In the listing below, a line holding "5. What is the" and a line holding "9. List of Detectors(Samplers in SSN ontology)." mark the range. Retype both exactly, with all lines between them.

INPUT FOR THIS TASK Block Start

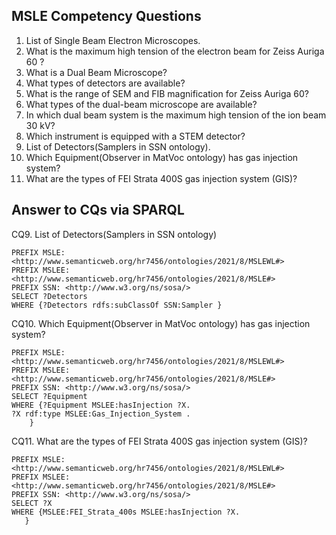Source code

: ## MSLE Competency Questions
1. List of Single Beam Electron Microscopes.
2. What is the maximum high tension of the electron beam for Zeiss Auriga 60 ?
3. What is a Dual Beam Microscope?
4. What types of detectors are available?
5. What is the range of SEM and FIB magnification for Zeiss Auriga 60?
6. What types of the dual-beam microscope are available?
7. In which dual beam system is the maximum high tension of the ion beam 30 kV?
8. Which instrument is equipped with a STEM detector?
9. List of Detectors(Samplers in SSN ontology).
10. Which Equipment(Observer in MatVoc ontology) has gas injection system?
11. What are the types of FEI ‎Strata 400S gas injection ‎system (GIS)?‎



## Answer to CQs via SPARQL
CQ9. List of Detectors(Samplers in SSN ontology)
```
PREFIX MSLE: <http://www.semanticweb.org/hr7456/ontologies/2021/8/MSLEWL#>
PREFIX MSLEE: <http://www.semanticweb.org/hr7456/ontologies/2021/8/MSLE#>
PREFIX SSN: <http://www.w3.org/ns/sosa/>
SELECT ?Detectors
WHERE {?Detectors rdfs:subClassOf SSN:Sampler }

```
CQ10. Which Equipment(Observer in MatVoc ontology) has gas injection system?
```
PREFIX MSLE: <http://www.semanticweb.org/hr7456/ontologies/2021/8/MSLEWL#>
PREFIX MSLEE: <http://www.semanticweb.org/hr7456/ontologies/2021/8/MSLE#>
PREFIX SSN: <http://www.w3.org/ns/sosa/>
SELECT ?Equipment
WHERE {?Equipment MSLEE:hasInjection ?X.
?X rdf:type MSLEE:Gas_Injection_System .
    }
```
CQ11. What are the types of FEI ‎Strata 400S gas injection ‎system (GIS)?‎
```
PREFIX MSLE: <http://www.semanticweb.org/hr7456/ontologies/2021/8/MSLEWL#>
PREFIX MSLEE: <http://www.semanticweb.org/hr7456/ontologies/2021/8/MSLE#>
PREFIX SSN: <http://www.w3.org/ns/sosa/>
SELECT ?X
WHERE {MSLEE:FEI_Strata_400s MSLEE:hasInjection ?X.
   }

```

INPUT FOR THIS TASK Block End

◆ OUTPUT OF THE EXERCISE
5. What is the range of SEM and FIB magnification for Zeiss Auriga 60?
6. What types of the dual-beam microscope are available?
7. In which dual beam system is the maximum high tension of the ion beam 30 kV?
8. Which instrument is equipped with a STEM detector?
9. List of Detectors(Samplers in SSN ontology).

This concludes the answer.